THE INPUT: Begin

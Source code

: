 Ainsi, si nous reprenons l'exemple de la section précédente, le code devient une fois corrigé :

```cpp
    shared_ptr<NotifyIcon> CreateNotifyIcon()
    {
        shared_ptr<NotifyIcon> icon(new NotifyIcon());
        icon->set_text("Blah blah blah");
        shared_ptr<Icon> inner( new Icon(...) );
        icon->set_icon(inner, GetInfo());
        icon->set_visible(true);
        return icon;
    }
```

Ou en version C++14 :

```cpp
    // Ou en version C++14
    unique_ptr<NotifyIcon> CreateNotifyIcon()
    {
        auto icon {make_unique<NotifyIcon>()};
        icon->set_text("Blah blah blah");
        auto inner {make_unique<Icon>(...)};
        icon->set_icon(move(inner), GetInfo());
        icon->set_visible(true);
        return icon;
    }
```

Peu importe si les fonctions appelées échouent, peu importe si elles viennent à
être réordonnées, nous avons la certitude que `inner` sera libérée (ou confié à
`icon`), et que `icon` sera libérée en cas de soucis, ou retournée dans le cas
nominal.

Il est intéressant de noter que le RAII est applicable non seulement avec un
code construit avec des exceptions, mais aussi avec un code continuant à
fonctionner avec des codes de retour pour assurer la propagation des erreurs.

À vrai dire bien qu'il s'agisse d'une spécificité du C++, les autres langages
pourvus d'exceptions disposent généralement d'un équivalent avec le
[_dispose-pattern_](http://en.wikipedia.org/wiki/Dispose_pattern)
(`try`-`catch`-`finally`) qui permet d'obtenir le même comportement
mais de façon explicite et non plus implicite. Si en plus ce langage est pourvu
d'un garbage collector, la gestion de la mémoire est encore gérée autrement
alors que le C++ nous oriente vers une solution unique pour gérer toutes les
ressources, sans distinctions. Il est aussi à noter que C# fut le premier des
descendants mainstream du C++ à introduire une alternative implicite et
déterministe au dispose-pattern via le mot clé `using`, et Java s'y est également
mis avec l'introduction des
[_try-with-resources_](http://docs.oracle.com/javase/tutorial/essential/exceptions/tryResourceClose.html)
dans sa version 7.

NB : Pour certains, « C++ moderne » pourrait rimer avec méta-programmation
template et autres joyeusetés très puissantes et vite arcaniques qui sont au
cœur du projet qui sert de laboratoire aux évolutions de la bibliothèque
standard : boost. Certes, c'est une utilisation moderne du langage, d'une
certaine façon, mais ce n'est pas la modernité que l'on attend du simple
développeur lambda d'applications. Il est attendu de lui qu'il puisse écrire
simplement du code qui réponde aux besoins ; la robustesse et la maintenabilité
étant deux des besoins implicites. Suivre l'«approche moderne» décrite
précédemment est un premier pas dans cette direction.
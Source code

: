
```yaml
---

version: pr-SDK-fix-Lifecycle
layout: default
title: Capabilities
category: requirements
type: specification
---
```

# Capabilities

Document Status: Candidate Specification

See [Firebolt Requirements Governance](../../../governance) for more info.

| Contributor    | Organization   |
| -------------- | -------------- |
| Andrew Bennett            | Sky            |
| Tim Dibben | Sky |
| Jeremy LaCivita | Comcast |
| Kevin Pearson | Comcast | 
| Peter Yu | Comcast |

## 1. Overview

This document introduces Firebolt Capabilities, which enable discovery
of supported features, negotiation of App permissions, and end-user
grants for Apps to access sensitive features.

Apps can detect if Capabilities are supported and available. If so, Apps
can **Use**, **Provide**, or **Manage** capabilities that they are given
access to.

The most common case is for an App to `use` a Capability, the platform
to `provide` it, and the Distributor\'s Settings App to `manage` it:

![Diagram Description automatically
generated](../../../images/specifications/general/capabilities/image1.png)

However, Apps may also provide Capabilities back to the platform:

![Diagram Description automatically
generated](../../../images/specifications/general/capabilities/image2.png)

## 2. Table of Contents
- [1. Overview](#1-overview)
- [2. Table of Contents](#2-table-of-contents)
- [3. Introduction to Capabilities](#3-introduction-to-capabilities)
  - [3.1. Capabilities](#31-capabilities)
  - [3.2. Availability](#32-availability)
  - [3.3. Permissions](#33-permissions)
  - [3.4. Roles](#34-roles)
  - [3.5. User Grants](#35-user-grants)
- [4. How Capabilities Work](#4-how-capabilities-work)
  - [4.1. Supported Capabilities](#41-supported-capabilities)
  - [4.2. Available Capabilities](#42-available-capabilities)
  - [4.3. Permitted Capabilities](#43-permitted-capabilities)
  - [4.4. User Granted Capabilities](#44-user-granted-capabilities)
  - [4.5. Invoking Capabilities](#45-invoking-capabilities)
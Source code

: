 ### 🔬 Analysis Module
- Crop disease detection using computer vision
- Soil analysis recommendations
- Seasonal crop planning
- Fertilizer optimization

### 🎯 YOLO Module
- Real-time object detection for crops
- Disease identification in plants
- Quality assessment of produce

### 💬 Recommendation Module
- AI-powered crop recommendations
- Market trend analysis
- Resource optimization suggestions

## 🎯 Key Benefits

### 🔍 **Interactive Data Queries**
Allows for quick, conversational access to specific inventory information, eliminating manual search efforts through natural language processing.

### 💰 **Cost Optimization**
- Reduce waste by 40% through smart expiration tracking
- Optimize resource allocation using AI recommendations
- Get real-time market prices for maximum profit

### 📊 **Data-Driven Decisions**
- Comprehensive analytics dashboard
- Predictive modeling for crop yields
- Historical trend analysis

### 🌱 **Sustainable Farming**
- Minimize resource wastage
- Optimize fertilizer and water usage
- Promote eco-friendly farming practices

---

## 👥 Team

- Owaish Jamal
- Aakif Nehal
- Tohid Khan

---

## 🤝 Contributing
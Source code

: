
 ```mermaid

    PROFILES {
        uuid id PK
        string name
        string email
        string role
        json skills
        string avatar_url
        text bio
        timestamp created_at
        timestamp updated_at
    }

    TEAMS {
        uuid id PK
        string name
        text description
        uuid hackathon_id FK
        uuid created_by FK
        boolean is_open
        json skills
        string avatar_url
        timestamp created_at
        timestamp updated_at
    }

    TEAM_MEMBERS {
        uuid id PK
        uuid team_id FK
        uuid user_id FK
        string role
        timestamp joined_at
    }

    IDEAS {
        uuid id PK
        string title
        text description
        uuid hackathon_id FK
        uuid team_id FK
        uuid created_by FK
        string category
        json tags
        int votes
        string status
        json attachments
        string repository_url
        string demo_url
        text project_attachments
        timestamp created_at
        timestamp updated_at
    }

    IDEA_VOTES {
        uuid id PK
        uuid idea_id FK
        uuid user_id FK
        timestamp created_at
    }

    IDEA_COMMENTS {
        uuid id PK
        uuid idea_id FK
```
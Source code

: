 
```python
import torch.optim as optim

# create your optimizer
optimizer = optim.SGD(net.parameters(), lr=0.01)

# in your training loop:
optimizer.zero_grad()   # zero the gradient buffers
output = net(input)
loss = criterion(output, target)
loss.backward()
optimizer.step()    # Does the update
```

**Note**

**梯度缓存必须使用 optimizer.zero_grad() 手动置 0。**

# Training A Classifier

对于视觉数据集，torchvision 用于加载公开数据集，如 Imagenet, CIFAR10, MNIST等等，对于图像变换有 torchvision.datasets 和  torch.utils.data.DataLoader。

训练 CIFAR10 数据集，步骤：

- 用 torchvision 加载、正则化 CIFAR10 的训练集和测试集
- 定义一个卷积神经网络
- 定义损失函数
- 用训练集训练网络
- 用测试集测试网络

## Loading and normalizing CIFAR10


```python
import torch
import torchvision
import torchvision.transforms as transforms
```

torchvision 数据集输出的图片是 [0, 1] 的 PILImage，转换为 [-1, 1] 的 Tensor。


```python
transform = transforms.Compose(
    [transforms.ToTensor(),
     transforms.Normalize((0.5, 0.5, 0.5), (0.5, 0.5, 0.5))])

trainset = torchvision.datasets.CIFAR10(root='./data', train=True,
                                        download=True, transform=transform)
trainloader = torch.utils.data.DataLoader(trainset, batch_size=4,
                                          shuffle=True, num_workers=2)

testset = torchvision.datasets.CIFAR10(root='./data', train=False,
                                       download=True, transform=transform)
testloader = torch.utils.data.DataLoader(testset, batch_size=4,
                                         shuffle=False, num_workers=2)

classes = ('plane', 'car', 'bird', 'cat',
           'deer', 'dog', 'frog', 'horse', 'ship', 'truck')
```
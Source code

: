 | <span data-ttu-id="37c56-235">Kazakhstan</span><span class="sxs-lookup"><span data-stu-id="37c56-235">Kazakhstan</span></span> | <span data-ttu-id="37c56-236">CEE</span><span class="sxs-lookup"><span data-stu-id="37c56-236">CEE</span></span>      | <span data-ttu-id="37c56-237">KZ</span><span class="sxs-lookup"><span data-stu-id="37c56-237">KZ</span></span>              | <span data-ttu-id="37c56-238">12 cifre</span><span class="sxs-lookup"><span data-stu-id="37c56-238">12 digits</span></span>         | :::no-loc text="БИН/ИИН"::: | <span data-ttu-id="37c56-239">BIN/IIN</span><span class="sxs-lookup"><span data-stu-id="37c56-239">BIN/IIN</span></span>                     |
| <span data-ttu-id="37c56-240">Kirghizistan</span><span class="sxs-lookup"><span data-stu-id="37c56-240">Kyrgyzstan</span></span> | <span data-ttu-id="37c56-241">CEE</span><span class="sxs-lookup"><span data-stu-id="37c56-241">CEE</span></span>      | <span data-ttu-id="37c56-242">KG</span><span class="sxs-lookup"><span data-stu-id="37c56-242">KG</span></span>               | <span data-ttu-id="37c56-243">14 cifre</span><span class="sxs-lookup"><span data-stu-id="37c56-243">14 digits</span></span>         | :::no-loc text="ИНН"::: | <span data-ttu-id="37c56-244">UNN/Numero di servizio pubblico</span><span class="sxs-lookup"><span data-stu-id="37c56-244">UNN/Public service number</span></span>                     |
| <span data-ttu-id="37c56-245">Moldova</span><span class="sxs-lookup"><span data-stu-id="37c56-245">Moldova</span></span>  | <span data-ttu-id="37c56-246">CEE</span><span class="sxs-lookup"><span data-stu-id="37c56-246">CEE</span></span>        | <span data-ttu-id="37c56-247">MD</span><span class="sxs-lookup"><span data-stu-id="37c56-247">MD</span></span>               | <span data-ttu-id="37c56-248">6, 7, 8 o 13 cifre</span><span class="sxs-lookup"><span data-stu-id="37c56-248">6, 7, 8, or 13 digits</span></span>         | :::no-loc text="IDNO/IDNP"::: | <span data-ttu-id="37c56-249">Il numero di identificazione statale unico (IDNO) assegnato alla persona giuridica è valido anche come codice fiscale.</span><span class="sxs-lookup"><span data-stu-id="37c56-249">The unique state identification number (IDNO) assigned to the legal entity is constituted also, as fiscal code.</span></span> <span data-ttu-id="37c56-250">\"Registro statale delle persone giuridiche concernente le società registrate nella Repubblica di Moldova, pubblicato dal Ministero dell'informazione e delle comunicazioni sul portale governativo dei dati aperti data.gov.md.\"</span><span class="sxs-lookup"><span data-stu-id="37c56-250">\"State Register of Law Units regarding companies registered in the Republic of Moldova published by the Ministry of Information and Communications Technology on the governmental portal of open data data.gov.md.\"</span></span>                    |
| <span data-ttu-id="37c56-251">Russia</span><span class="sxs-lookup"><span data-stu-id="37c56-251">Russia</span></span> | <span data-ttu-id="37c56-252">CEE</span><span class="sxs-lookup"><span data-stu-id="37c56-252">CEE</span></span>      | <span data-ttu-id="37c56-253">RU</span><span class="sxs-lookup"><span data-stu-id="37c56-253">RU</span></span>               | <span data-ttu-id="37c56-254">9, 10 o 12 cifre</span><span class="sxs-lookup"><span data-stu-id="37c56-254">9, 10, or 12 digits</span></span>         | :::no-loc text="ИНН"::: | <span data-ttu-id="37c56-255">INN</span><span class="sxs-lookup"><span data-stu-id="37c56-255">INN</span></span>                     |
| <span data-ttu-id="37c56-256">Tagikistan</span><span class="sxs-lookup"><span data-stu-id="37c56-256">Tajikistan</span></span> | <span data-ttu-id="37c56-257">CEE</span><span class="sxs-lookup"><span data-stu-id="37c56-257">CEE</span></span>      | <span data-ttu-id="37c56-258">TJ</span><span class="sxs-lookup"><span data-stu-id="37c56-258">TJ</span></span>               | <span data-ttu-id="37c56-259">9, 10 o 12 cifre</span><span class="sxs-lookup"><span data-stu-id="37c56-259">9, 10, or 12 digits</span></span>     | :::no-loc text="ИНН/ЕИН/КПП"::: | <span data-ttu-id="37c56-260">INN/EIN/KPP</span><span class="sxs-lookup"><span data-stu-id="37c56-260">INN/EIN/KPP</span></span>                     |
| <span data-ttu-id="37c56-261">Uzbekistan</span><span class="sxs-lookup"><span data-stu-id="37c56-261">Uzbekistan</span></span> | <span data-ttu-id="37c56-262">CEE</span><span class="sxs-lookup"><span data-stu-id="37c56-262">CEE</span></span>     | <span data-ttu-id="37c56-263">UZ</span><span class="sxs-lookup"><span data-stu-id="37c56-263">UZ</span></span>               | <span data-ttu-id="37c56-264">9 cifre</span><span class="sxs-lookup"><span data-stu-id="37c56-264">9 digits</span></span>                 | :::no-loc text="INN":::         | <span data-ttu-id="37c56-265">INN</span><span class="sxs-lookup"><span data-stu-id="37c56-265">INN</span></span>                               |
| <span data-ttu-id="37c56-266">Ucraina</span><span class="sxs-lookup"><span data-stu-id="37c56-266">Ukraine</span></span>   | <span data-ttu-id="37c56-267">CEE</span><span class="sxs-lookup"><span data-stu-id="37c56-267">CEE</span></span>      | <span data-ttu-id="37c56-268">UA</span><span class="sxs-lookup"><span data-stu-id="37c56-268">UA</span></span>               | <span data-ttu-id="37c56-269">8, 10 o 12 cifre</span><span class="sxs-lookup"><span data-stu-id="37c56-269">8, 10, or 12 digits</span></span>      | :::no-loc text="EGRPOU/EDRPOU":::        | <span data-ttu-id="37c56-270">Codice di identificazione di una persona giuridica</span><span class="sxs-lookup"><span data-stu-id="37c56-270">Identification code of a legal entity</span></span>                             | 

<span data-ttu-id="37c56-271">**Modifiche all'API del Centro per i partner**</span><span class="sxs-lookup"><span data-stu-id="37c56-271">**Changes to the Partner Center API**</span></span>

THE INPUT: End

**BRIEF**
With the first line being the one containing "certaine façon, mais" and the last line the one containing "- [4.2. Available", transcribe exactly the lines above that fall in that range.

**YOUR SOLUTION**
certaine façon, mais ce n'est pas la modernité que l'on attend du simple
développeur lambda d'applications. Il est attendu de lui qu'il puisse écrire
simplement du code qui réponde aux besoins ; la robustesse et la maintenabilité
étant deux des besoins implicites. Suivre l'«approche moderne» décrite
précédemment est un premier pas dans cette direction.
Source code

:
```yaml
---

version: pr-SDK-fix-Lifecycle
layout: default
title: Capabilities
category: requirements
type: specification
---
```

# Capabilities

Document Status: Candidate Specification

See [Firebolt Requirements Governance](../../../governance) for more info.

| Contributor    | Organization   |
| -------------- | -------------- |
| Andrew Bennett            | Sky            |
| Tim Dibben | Sky |
| Jeremy LaCivita | Comcast |
| Kevin Pearson | Comcast | 
| Peter Yu | Comcast |

## 1. Overview

This document introduces Firebolt Capabilities, which enable discovery
of supported features, negotiation of App permissions, and end-user
grants for Apps to access sensitive features.

Apps can detect if Capabilities are supported and available. If so, Apps
can **Use**, **Provide**, or **Manage** capabilities that they are given
access to.

The most common case is for an App to `use` a Capability, the platform
to `provide` it, and the Distributor\'s Settings App to `manage` it:

![Diagram Description automatically
generated](../../../images/specifications/general/capabilities/image1.png)

However, Apps may also provide Capabilities back to the platform:

![Diagram Description automatically
generated](../../../images/specifications/general/capabilities/image2.png)

## 2. Table of Contents
- [1. Overview](#1-overview)
- [2. Table of Contents](#2-table-of-contents)
- [3. Introduction to Capabilities](#3-introduction-to-capabilities)
  - [3.1. Capabilities](#31-capabilities)
  - [3.2. Availability](#32-availability)
  - [3.3. Permissions](#33-permissions)
  - [3.4. Roles](#34-roles)
  - [3.5. User Grants](#35-user-grants)
- [4. How Capabilities Work](#4-how-capabilities-work)
  - [4.1. Supported Capabilities](#41-supported-capabilities)
  - [4.2. Available Capabilities](#42-available-capabilities)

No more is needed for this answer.